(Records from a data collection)
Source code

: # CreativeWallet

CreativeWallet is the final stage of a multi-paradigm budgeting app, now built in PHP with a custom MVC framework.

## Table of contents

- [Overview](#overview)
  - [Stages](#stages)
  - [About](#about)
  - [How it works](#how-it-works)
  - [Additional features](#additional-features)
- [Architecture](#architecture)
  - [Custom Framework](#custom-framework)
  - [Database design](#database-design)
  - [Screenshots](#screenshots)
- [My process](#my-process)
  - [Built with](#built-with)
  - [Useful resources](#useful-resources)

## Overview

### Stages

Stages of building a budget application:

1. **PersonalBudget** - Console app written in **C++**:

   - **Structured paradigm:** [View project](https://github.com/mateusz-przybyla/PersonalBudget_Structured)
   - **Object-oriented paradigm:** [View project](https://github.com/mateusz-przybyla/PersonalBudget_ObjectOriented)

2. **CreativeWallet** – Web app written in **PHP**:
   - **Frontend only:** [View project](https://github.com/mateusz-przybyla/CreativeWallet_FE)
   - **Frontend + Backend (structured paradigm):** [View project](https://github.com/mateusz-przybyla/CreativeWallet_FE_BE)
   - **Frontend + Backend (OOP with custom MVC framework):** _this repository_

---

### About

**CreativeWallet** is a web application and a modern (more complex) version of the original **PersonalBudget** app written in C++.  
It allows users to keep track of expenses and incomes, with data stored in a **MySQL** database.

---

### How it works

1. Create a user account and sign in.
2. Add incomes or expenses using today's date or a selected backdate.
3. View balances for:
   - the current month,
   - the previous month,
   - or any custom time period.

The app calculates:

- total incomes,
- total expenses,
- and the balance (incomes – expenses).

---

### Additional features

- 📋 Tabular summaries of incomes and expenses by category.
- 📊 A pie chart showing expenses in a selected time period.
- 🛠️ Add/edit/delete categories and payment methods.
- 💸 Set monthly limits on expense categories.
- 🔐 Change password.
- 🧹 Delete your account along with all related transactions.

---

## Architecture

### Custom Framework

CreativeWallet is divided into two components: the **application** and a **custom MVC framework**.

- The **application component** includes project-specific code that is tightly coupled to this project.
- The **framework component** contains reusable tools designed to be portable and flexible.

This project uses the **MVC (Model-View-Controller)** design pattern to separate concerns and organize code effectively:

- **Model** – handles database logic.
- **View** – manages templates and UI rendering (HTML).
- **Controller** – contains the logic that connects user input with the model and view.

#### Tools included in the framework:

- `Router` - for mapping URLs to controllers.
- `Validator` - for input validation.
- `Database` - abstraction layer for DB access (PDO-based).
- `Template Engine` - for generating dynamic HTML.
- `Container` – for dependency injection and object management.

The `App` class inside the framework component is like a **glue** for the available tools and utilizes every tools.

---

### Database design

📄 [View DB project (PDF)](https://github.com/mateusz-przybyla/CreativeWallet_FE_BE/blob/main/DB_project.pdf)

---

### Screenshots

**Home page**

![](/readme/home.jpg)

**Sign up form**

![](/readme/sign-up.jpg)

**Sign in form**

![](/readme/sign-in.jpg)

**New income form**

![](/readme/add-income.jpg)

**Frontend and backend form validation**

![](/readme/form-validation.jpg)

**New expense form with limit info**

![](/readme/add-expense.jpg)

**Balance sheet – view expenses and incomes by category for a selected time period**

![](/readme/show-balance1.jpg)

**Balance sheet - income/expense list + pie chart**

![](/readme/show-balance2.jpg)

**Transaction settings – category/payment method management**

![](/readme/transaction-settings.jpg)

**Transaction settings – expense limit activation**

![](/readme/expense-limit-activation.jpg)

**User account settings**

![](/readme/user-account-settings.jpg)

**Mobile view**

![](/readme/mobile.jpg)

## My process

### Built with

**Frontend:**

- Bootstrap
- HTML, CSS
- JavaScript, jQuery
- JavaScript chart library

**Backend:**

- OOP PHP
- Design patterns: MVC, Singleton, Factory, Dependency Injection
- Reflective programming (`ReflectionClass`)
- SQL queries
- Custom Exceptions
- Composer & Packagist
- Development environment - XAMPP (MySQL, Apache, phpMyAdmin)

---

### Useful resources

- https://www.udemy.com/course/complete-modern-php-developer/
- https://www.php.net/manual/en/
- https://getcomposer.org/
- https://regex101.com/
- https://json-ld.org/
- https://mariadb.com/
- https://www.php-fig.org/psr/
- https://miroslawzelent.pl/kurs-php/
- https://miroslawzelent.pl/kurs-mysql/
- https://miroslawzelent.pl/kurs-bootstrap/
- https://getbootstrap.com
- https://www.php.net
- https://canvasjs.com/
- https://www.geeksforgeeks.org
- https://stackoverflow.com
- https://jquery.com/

Work task:
From the opening line of the data above through the line that contains "- [Useful resources](#useful-resources)", please print each line as it stands and only those lines.

Response to this task:
Source code

: # CreativeWallet

CreativeWallet is the final stage of a multi-paradigm budgeting app, now built in PHP with a custom MVC framework.

## Table of contents

- [Overview](#overview)
  - [Stages](#stages)
  - [About](#about)
  - [How it works](#how-it-works)
  - [Additional features](#additional-features)
- [Architecture](#architecture)
  - [Custom Framework](#custom-framework)
  - [Database design](#database-design)
  - [Screenshots](#screenshots)
- [My process](#my-process)
  - [Built with](#built-with)
  - [Useful resources](#useful-resources)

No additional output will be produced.